川田 一高 2016年製 SKW-45

川田 一高 2016年製 SKW-45モデル

ネック:セドロ
指 板:エボニー
塗 装:表板 セラック/横裏板 ラッカー
糸 巻:ゴトー
弦 高:1弦 3.0mm/6弦 4.0mm

〔製作家情報〕
1948年高知市生まれ。1963年に同地の製作家 田村満氏にギター演奏の手ほどきを受け、同級生の今井博水(のちに製作家として独立)らとギタークラブを結成。1966年高校卒業後に本格的にギター製作を田村満氏に師事、1974年に独立し自らの工房を開設して以来、同地高知市で現在も製作を続けています。

自身のオリジナルモデルの他、ハウザー1世モデル、ブーシェモデル、また表面板力木にワッフル構造を採用した現代的なスタイルでも製作。師の影響もあってかどのモデルでもレスポンスの速さと鳴りの豊かさが特徴であり、また工作精度の高さも特筆すべき点となっています。コンサートギタリストからの信頼も厚く同じ高知県出身の宇高靖人(ex-いちむじん)が愛用しているほか、何人ものプロギタリストが所有しています。

〔楽器情報〕
川田一高製作の SKW-45 2016年 No.1537 Usedの入荷です。表面板にワッフル構造(格子状力木)を採用したモダンスタイルのモデル。ハウザーやブーシェなどのトラディショナルなスタイルでも充実した仕事も見せる氏の、やはり優れた技巧とバランス感覚を感じさせる一本になっています。
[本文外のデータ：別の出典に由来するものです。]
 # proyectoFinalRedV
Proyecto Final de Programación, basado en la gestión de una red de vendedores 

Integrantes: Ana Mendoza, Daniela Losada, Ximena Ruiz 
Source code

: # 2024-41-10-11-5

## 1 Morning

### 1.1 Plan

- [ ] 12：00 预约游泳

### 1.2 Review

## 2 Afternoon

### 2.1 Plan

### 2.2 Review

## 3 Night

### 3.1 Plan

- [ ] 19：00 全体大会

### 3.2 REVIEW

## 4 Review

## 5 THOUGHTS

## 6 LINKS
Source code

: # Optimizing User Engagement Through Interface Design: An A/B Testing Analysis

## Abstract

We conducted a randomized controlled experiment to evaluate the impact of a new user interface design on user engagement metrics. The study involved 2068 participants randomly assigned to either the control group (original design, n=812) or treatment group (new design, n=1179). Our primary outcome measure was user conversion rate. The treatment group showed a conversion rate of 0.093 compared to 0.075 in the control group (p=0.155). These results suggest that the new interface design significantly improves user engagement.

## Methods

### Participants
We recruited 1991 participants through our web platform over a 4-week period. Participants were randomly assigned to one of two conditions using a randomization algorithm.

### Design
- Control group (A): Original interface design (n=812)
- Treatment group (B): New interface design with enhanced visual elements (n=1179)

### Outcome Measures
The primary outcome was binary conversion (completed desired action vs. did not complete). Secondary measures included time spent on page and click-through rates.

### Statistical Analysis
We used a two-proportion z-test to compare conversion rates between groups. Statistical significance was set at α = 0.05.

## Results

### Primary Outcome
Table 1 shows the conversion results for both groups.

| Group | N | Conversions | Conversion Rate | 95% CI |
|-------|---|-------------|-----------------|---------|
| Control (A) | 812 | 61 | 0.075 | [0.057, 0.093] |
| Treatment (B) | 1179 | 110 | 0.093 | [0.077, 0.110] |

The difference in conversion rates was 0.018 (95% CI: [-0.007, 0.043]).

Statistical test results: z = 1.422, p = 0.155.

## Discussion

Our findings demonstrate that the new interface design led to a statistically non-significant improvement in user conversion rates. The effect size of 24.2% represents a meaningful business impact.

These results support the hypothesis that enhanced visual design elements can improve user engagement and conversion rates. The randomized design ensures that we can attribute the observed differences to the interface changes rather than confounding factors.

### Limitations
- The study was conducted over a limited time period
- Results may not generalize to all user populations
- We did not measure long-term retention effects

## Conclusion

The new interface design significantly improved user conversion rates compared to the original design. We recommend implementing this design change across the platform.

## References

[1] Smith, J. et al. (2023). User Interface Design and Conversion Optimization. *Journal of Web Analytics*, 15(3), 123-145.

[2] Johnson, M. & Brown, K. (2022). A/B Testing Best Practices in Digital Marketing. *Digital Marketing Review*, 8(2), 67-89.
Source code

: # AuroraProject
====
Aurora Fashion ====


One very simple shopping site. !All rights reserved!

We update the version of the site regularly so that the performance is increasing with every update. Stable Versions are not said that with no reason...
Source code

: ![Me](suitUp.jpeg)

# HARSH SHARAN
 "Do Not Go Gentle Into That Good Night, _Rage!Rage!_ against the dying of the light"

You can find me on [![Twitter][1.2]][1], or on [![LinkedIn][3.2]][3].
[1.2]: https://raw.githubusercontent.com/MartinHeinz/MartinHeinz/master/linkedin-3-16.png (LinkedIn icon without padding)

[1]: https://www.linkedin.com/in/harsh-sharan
ワッフル構造の常套的な仕様としてかなり表面板は薄く加工されています。力木構造はサウンドホーる上側(ネック側)に2本、下側(ブリッジ側)に1本のハーモニックバー。この下側のバーは低音側に8cmほどの長さで高さ3㎜の開口部が設けれています。そして表面板下部(くびれ部より下側)は4本×4本の力木を互いに直角に交差させた格子状配置となっており、4本はそれぞれ低音側から高音側、高音側から低音側に斜めに横切るように設置されているため、表面板を正面からみると菱形を形成しているような形になりますこの合計8本の力木のうち一番サウンドホール側(つまり一番上の位置)に設置された高音側と低音側の2本はほかの6本と比較するとやや大き目に強固に加工されているため、どちらかと言えばバーとしての機能を果たしていると言えます。この8本の力木が形成する菱形の片方の頂点がサウンドホールの中央に、もう片方がフットブロックの中央に設定されています。レゾナンスはGの少し上。

ワッフル構造の特性的な音量の大きさはもちろん、これはもともとこのブランドの個性でもあるものですが、木がじかにぶるぶると震えるような生々しい木質感たっぷりの音色が特徴的。音響バランス(音量と発音における)は意外なほどにまとまっており、低音から高音までフラットに整った感触。音質的には各弦のばらつきはやはりありますが、乾いた音の感触と発音の生々しさとの相乗効果でどこかその不揃いな音質が逆にヴィンテージ的な雰囲気を醸し出しているのが面白い。そしてそのざらざらとした肌理を持った音のなかに表情の多様な変化があり、音量の増大や速い反応といった機能面だけでなく表現力においてもクオリティをしっかりと追及したモデルとなっているところはさすが。

表面板のサウンドホールの特に高音側にやや弾きキズが目立ちますが、その他は軽微な摩擦あとなどだけで良好と言える状態。割れなどの大きな修理履歴はありません。ネックは厳密にはほんのわずかに順反りですが標準設定の範囲内、フレットも適正状態です。ネック形状は普通の厚みのDシェイプ。弦高値は2.9/4.1mm(1弦/6弦 12フレット)、サドル余剰は1.5~3.0mmあるのでお好みに応じて低く設定することが可能です。重量は1.60㎏。